Wo die Great Barrington Declaration den Debattenkorridor erweitern wollte, hat sie ihren Zweck erfüllt. Die Moralisierung der Debatte hat sie damit allerdings nicht beendet. Im Gegenteil.
So verglich etwa der Harvard-Mediziner William Haseltine die Strategie der Herdenimmunität mit einem Vorschlag zum "Massenmord". Mit ganz ähnlichem Zungenschlag bezeichnete der deutsche Comedian Jan Böhmermann die Ansichten des Virologen Hendrik Streeck als "menschenfeindlich". Analog dazu werden heute Plädoyers für Verhandlungen in der Ukraine mit dem Eintreten für Vergewaltigung und Mord gleichgesetzt.
Sowohl in der Ukraine- wie auch in der Corona- und Klima-Debatte wurde und wird der Wertbegriff der Solidarität (gegenüber künftigen Generationen) benutzt, um an das Einhalten politischer Verordnungen zu appellieren.
So gerät jede Abweichung zum unsolidarischen und daher unmoralischen Verhalten. Das galt während der Corona-Krise auch für wissenschaftliche Arbeiten, welche Maßnahmen oder später die mRNA- und Vektor-Präparate kritisch untersuchten.
In der deutschen Corona- und Klima-Debatte gewinnt die Moralisierung eine besondere Qualität durch den Begriff des "Leugners", der nicht nur diskutable wissenschaftliche Befunde zu unbestreitbaren Tatsachen umdeutet, sondern den Zweifel zugleich in den unmittelbaren Kontext der nationalsozialistischen Menschheitsverbrechen stellt und damit maximal tabuisiert.
Auch andere Disziplinen sind mit ähnlichen Tabus belegt, nur heißen die Leugner dort wahlweise Rassisten oder Transphobiker. Sandra Kostner und das Netzwerk Wissenschaftsfreiheit können ein Lied davon singen.
"Wenn es um das Thema Identitätspolitik geht, ist die Moralisierung mittlerweile so stark, dass Sie gewisse Untersuchungen gar nicht mehr anstellen können, ohne dass Sie sich den Vorwurf der Diskriminierung einhandeln", sagt Kostner.
Arbeitsforschung, die biologische Prädispositionen bei als Erklärungsfaktor für typische weibliche und männliche Berufswahl in den Blick nimmt? Migrationsforschung, die integrative Bemühungen der Migranten, Unterschiede in der schulischen Leistungsbereitschaft oder gar positive Aspekte einer Assimilation untersucht? So gut wie undenkbar, sagt Kostner.

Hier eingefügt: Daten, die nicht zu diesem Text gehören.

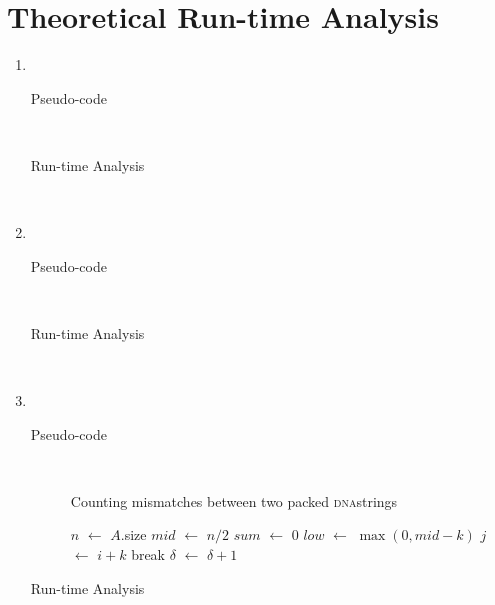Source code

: \documentclass[paper=a4, fontsize=11pt]{scrartcl} %
\title{ 
    \normalfont \normalsize 
    \textsc{Oregon State University} \\ [25pt]
    \large Project Group #21
    \horrule{0.5pt} \\[0.4cm] %
    \huge \hwtitle \\ %
    \horrule{2pt} \\[0.5cm] %
}
\author{
    Colin Bradford
    \and
    Charles Jenkins
    \and
    Albert Le
} %
\date{\normalsize\today} %
\numberwithin{equation}{section} %
\numberwithin{figure}{section} %
\numberwithin{table}{section} %
\newcommand*\DNA{\textsc{dna}}
\newcommand*\Let[2]{\State #1 $\gets$ #2}
\begin{document}
\maketitle %


\section{Theoretical Run-time Analysis}
\begin{enumerate}[label=\bfseries Algorithm \arabic*:]
    \item \hfill \\
    \begin{description}
        \item[Pseudo-code] \hfill \\
        \item[Run-time Analysis] \hfill \\
    \end{description}

    \item \hfill \\
    \begin{description}
        \item[Pseudo-code] \hfill \\
        \item[Run-time Analysis] \hfill \\
    \end{description}

    \item \hfill \\
    \begin{description}
        \item[Pseudo-code] \hfill \\
        \begin{algorithm}
            \caption{Counting mismatches between two packed \DNA strings
            \label{alg:3}}
            \begin{algorithmic}[1]
              \Statex
                \Let{$n$}{$A$.size}
                \EndIf
                \Let{$mid$}{$n / 2$} \Comment{}
                \Let{$sum$}{$0$}
                \Let{$low$}{$\max{(0, mid - k)}$}
                  \Let{$j$}{$i + k$}
                    break
                  \EndIf
                \EndFor
                    \Let{$\delta$}{$\delta + 1$}
                  \EndIf
                \EndFor
                \State \Return{$\delta$}
              \EndFunction
            \end{algorithmic}
        \end{algorithm}
        \item[Run-time Analysis] \hfill \\
    \end{description}


\end{enumerate}
\end{document}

"In diesen Bereichen hat sich die Philosophie des 'research must do no harm' durchgesetzt", so die Historikerin, "es werden kaum mehr Themen mehr angeschnitten, die als 'stigmatisierend' empfunden werden könnten."
Bei den ganz Wohlmeinenden unter den Forschern gipfele diese Sorge im Phänomen der "Forschung mit Haltung", einer, wie Kostner es ausdrückt, "politischen Selbstmandatierung".